A deferred sentence allows a defendant to be placed on supervised probation and to put off sentencing until a later specified date. If the defendant violates the terms of the deferred sentence, the court may accelerate the date of sentencing and enter a judgment. The deferred judgment procedure does not apply to sex offenses that require an offender to register pursuant to the Sex Offenders Registration Act. Offenders with prior felony convictions are ineligible for a deferred sentence unless the court waives this prohibition upon written application of the district attorney.

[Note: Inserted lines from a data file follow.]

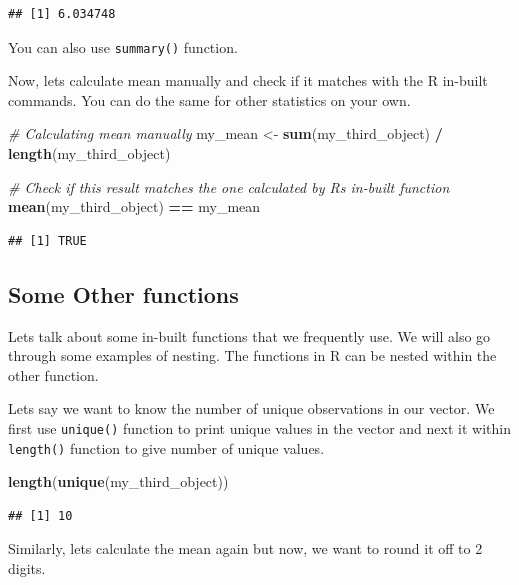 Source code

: \documentclass[
]{article}
\newenvironment{Shaded}{\begin{snugshade}}{\end{snugshade}}
\newcommand{\CommentTok}[1]{\textcolor[rgb]{0.56,0.35,0.01}{\textit{#1}}}
\newcommand{\FunctionTok}[1]{\textcolor[rgb]{0.13,0.29,0.53}{\textbf{#1}}}
\newcommand{\NormalTok}[1]{#1}
\newcommand{\OtherTok}[1]{\textcolor[rgb]{0.56,0.35,0.01}{#1}}
\newcommand{\SpecialCharTok}[1]{\textcolor[rgb]{0.81,0.36,0.00}{\textbf{#1}}}
\begin{document}
\begin{verbatim}
## [1] 6.034748
\end{verbatim}

You can also use \texttt{summary()} function.

Now, lets calculate mean manually and check if it matches with the R
in-built commands. You can do the same for other statistics on your own.

\begin{Shaded}
\begin{Highlighting}[]
\CommentTok{\# Calculating mean manually}
\NormalTok{my\_mean }\OtherTok{\textless{}{-}} \FunctionTok{sum}\NormalTok{(my\_third\_object) }\SpecialCharTok{/} \FunctionTok{length}\NormalTok{(my\_third\_object)}

\CommentTok{\# Check if this result matches the one calculated by R\textquotesingle{}s in{-}built function}
\FunctionTok{mean}\NormalTok{(my\_third\_object) }\SpecialCharTok{==}\NormalTok{ my\_mean}
\end{Highlighting}
\end{Shaded}

\begin{verbatim}
## [1] TRUE
\end{verbatim}

\subsection{Some Other functions}\label{some-other-functions}

Lets talk about some in-built functions that we frequently use. We will
also go through some examples of nesting. The functions in R can be
nested within the other function.

Lets say we want to know the number of unique observations in our
vector. We first use \texttt{unique()} function to print unique values
in the vector and next it within \texttt{length()} function to give
number of unique values.

\begin{Shaded}
\begin{Highlighting}[]
\FunctionTok{length}\NormalTok{(}\FunctionTok{unique}\NormalTok{(my\_third\_object))}
\end{Highlighting}
\end{Shaded}

\begin{verbatim}
## [1] 10
\end{verbatim}

Similarly, lets calculate the mean again but now, we want to round it
off to 2 digits.
\end{document}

A court may suspend the execution of a sentence in whole or in part, with or without probation. Offenders who receive suspended sentences with probation are supervised by the Department of Corrections for a period specified by the Judgment and Sentence. For example, if an offender receives a one year suspended sentence, they will be supervised for one calendar year beginning the date the Judgment and Sentence was rendered. This statute allows the Department of Corrections to end supervision at two years if deemed to be in the best interest of the public.
If a violation warrant is issued by the court prior to the termination of the suspended sentence, the offender goes through a revocation process and may have the sentence revoked by the court. If the sentence is revoked, the offender will be remanded to Department of Corrections custody for the period specified.
A split sentence is when a court specifies both a term of incarceration and a term of probation. After the incarceration term is completed, a detainee may be released and the probation term will begin. The probation term is subject to revocation and additional incarceration if the terms of the probation are violated.